◆ Task instructions
Below are records to transcribe in full and unchanged; omit every picture.

Saved data entries

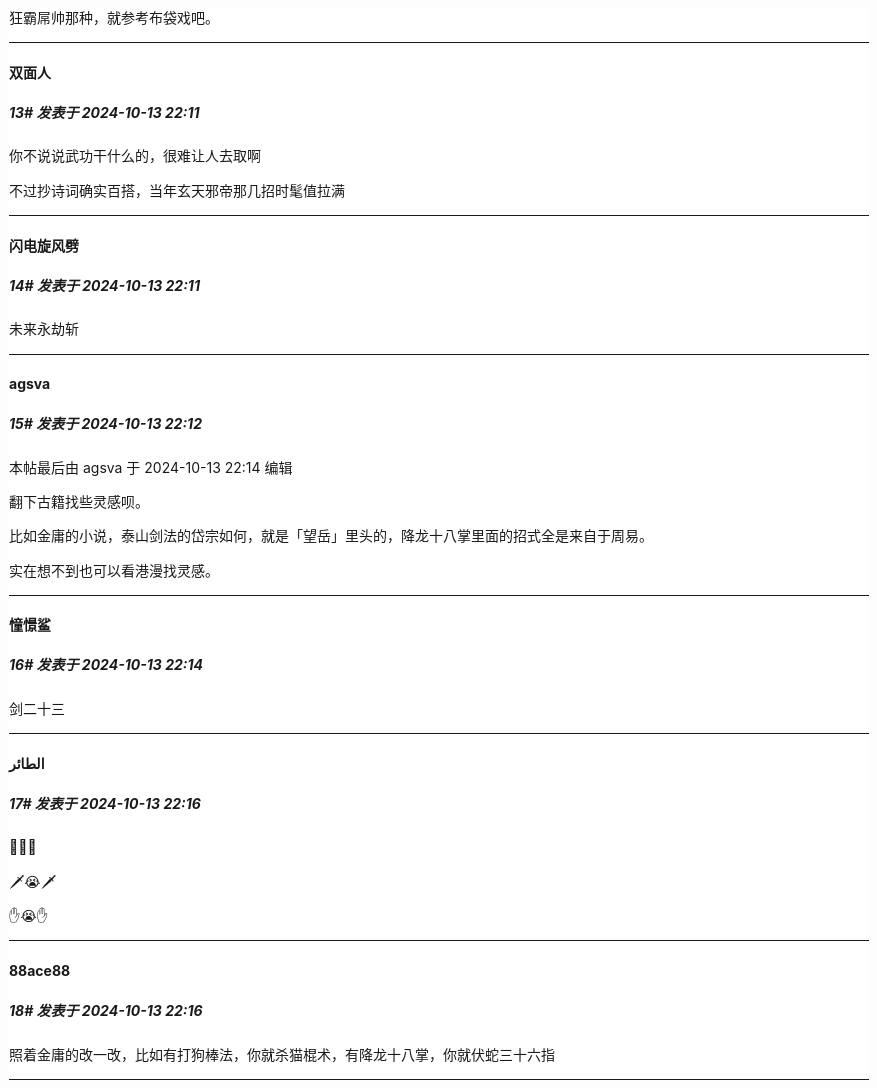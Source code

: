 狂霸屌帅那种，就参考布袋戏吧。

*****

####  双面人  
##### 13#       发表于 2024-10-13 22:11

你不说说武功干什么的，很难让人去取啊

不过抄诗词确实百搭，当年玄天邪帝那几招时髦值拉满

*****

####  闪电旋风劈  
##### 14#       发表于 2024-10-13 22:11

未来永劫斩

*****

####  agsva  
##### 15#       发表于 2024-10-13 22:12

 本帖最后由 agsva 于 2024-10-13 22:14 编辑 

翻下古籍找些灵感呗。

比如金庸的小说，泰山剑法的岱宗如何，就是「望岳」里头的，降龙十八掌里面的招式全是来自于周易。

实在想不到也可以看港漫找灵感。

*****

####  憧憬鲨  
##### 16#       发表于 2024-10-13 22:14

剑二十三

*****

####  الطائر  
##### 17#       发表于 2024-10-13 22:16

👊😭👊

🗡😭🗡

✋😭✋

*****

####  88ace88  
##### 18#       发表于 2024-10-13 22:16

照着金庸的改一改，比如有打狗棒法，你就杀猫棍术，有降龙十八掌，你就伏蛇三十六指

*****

◆ Answer below
Source code

: 狂霸屌帅那种，就参考布袋戏吧。

*****

####  双面人  
##### 13#       发表于 2024-10-13 22:11

你不说说武功干什么的，很难让人去取啊

不过抄诗词确实百搭，当年玄天邪帝那几招时髦值拉满

*****

####  闪电旋风劈  
##### 14#       发表于 2024-10-13 22:11

未来永劫斩

*****

####  agsva  
##### 15#       发表于 2024-10-13 22:12

 本帖最后由 agsva 于 2024-10-13 22:14 编辑 

翻下古籍找些灵感呗。

比如金庸的小说，泰山剑法的岱宗如何，就是「望岳」里头的，降龙十八掌里面的招式全是来自于周易。

实在想不到也可以看港漫找灵感。

*****

####  憧憬鲨  
##### 16#       发表于 2024-10-13 22:14

剑二十三

*****

####  الطائر  
##### 17#       发表于 2024-10-13 22:16

👊😭👊

🗡😭🗡

✋😭✋

*****

####  88ace88  
##### 18#       发表于 2024-10-13 22:16

照着金庸的改一改，比如有打狗棒法，你就杀猫棍术，有降龙十八掌，你就伏蛇三十六指

*****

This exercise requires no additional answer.